Canada’s New Government to move forward with deep water port in the Arctic
9 July 2007
ESQUIMALT, BRITISH COLUMBIA
Prime Minister Stephen Harper today announced the construction of up to eight Polar Class 5 Arctic Offshore Patrol Ships and the establishment of a deep water port in the far North.
"Canada has a choice when it comes to defending our sovereignty over the Arctic. We either use it or lose it. And make no mistake, this Government intends to use it. Because Canada’s Arctic is central to our national identity as a northern nation. It is part of our history. And it represents the tremendous potential of our future," said Prime Minister Harper.
These new Polar Class 5 Arctic Offshore Patrol Ships will be custom-designed and built in Canada, and will be amongst the heaviest, most versatile armed naval vessels capable of sustained operations in ice. With steel-reinforced hulls, they will be capable of operating in ice up to one metre thick, and each vessel will also be equipped with a helicopter landing pad.
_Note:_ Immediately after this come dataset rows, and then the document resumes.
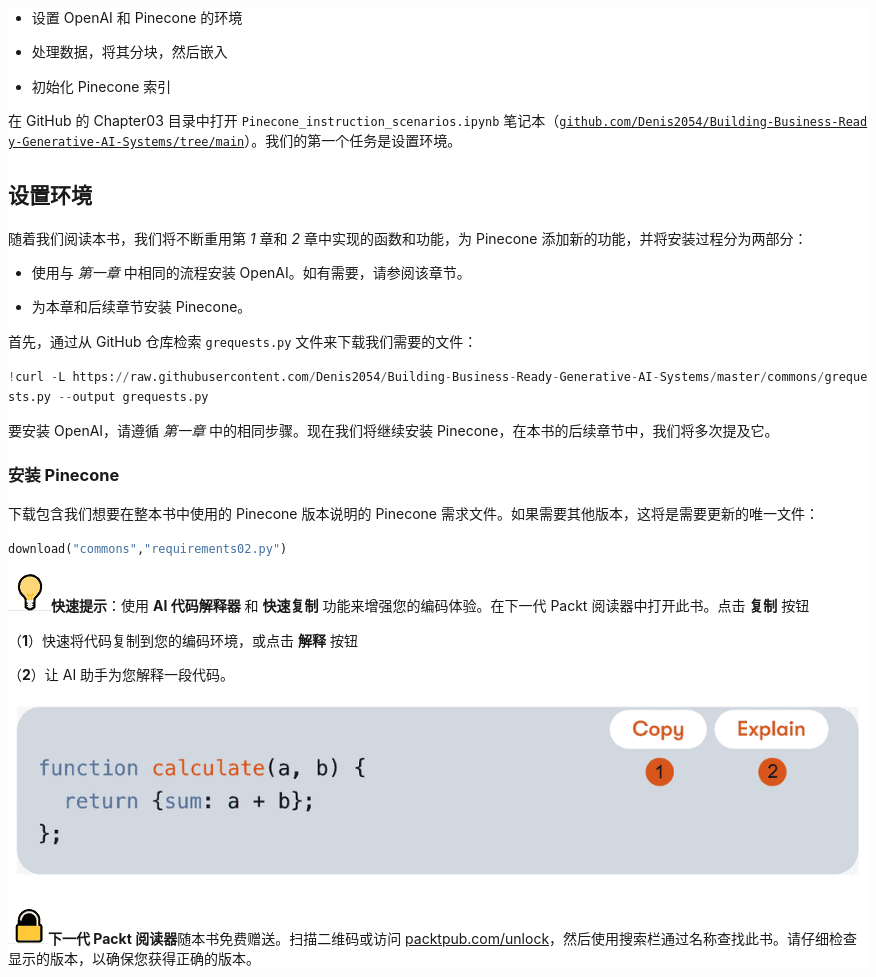 +   设置 OpenAI 和 Pinecone 的环境

+   处理数据，将其分块，然后嵌入

+   初始化 Pinecone 索引

在 GitHub 的 Chapter03 目录中打开 `Pinecone_instruction_scenarios.ipynb` 笔记本（[`github.com/Denis2054/Building-Business-Ready-Generative-AI-Systems/tree/main`](https://github.com/Denis2054/Building-Business-Ready-Generative-AI-Systems/tree/main)）。我们的第一个任务是设置环境。

## 设置环境

随着我们阅读本书，我们将不断重用第 *1* 章和 *2* 章中实现的函数和功能，为 Pinecone 添加新的功能，并将安装过程分为两部分：

+   使用与 *第一章* 中相同的流程安装 OpenAI。如有需要，请参阅该章节。

+   为本章和后续章节安装 Pinecone。

首先，通过从 GitHub 仓库检索 `grequests.py` 文件来下载我们需要的文件：

```py
!curl -L https://raw.githubusercontent.com/Denis2054/Building-Business-Ready-Generative-AI-Systems/master/commons/grequests.py --output grequests.py 
```

要安装 OpenAI，请遵循 *第一章* 中的相同步骤。现在我们将继续安装 Pinecone，在本书的后续章节中，我们将多次提及它。

### 安装 Pinecone

下载包含我们想要在整本书中使用的 Pinecone 版本说明的 Pinecone 需求文件。如果需要其他版本，这将是需要更新的唯一文件：

```py
download("commons","requirements02.py") 
```

![](img/3-PPMUMLAP0325.png)**快速提示**：使用 **AI 代码解释器** 和 **快速复制** 功能来增强您的编码体验。在下一代 Packt 阅读器中打开此书。点击 **复制** 按钮

（**1**）快速将代码复制到您的编码环境，或点击 **解释** 按钮

（**2**）让 AI 助手为您解释一段代码。

![白色背景上的黑色文字 AI 生成的内容可能不正确。](img/image_%282%29.png)

![](img/4.png)**下一代 Packt 阅读器**随本书免费赠送。扫描二维码或访问 [packtpub.com/unlock](http://packtpub.com/unlock)，然后使用搜索栏通过名称查找此书。请仔细检查显示的版本，以确保您获得正确的版本。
They will be able to patrol the length of the Northwest Passage during the summer navigable season and its approaches year-round, and will also be capable of full operations on the East and West Coasts throughout the year.
To conduct sea-borne surveillance operations in the Arctic, a deep water port will be constructed to allow the patrol ships to re-supply and re-fuel.
"In defending our nation’s sovereignty, nothing is as fundamental as protecting Canada’s territorial integrity; our borders, our airspace and our waters," said the Prime Minister. "More and more, as global commerce routes chart a path to Canada’s North and as the oil, gas and minerals of this frontier become more valuable, northern resource development will grow ever more critical to our country."
The estimated cost of acquiring the Arctic Offshore Patrol Ships is $3.1 billion, with approximately $4.3 billion provided for operations and maintenance over their 25-year lifespan.
The procurement strategy will conform to the Canadian Shipbuilding Policy Framework, which requires the federal government to procure, repair and refit vessels in Canada.